Saymaz şöyle devam etti:
“Bir yandan, saat 21-05 ortasında sokağa çıkma yasağı uygulanacak. Öteki yandan, saat 21.13’ten itibaren yatsı ve teravih namazları kılınacak. Tabir yerindeyse, sokağa çıkma yasağı cami cemaati dışında herkese uygulanacak.
Saat 21’den sonra yahut hafta sonu sokağa çıkmak isteyenler teravihi münasebet gösterdiğinde ne denilecek? Her sokağa çıkan polis ve bekçi marifetiyle mescide kadar takip mi edilecek?
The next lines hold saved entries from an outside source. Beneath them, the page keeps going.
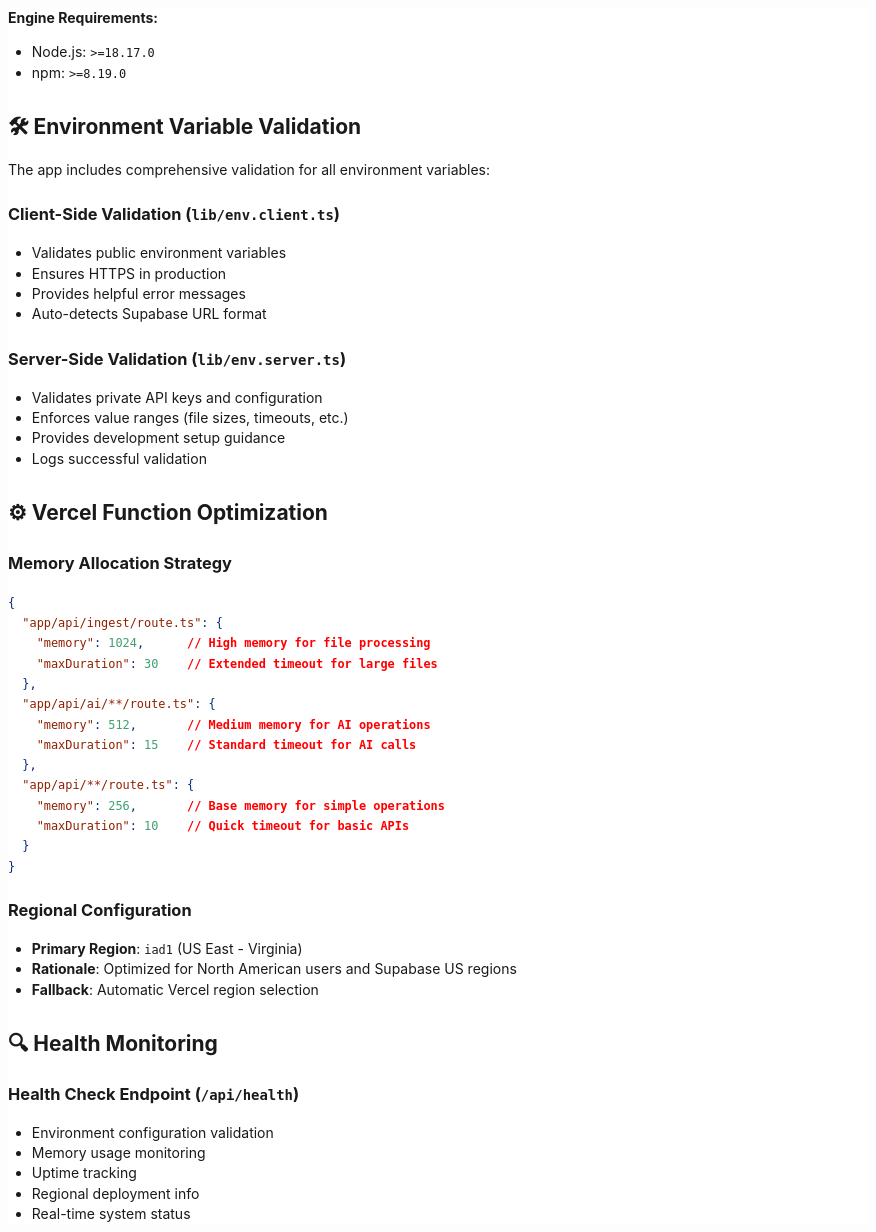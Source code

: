 **Engine Requirements:**
- Node.js: `>=18.17.0`
- npm: `>=8.19.0`

## 🛠️ Environment Variable Validation

The app includes comprehensive validation for all environment variables:

### Client-Side Validation (`lib/env.client.ts`)
- Validates public environment variables
- Ensures HTTPS in production
- Provides helpful error messages
- Auto-detects Supabase URL format

### Server-Side Validation (`lib/env.server.ts`)
- Validates private API keys and configuration
- Enforces value ranges (file sizes, timeouts, etc.)
- Provides development setup guidance
- Logs successful validation

## ⚙️ Vercel Function Optimization

### Memory Allocation Strategy
```json
{
  "app/api/ingest/route.ts": {
    "memory": 1024,      // High memory for file processing
    "maxDuration": 30    // Extended timeout for large files
  },
  "app/api/ai/**/route.ts": {
    "memory": 512,       // Medium memory for AI operations
    "maxDuration": 15    // Standard timeout for AI calls
  },
  "app/api/**/route.ts": {
    "memory": 256,       // Base memory for simple operations
    "maxDuration": 10    // Quick timeout for basic APIs
  }
}
```

### Regional Configuration
- **Primary Region**: `iad1` (US East - Virginia)
- **Rationale**: Optimized for North American users and Supabase US regions
- **Fallback**: Automatic Vercel region selection

## 🔍 Health Monitoring

### Health Check Endpoint (`/api/health`)
- Environment configuration validation
- Memory usage monitoring
- Uptime tracking
- Regional deployment info
- Real-time system status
Namaz saatinde avare gezenler mescide mi sokulacak?
Besbelli, salgın münasebet gösterilerek, oruç tutmayanlar ve ibadet etmeyenler dolaylı halde cezalandırılıyor. Suudi Arabistan bile teravih namazını 10 rekatla sınırlanıyor. Buna rağmen, laik Türkiye Cumhuriyeti, salgın kurallarını dine nazaran belirliyor. Bu bir ayrıcalık kıssasıdır. Bakan beyefendi de biliyor.”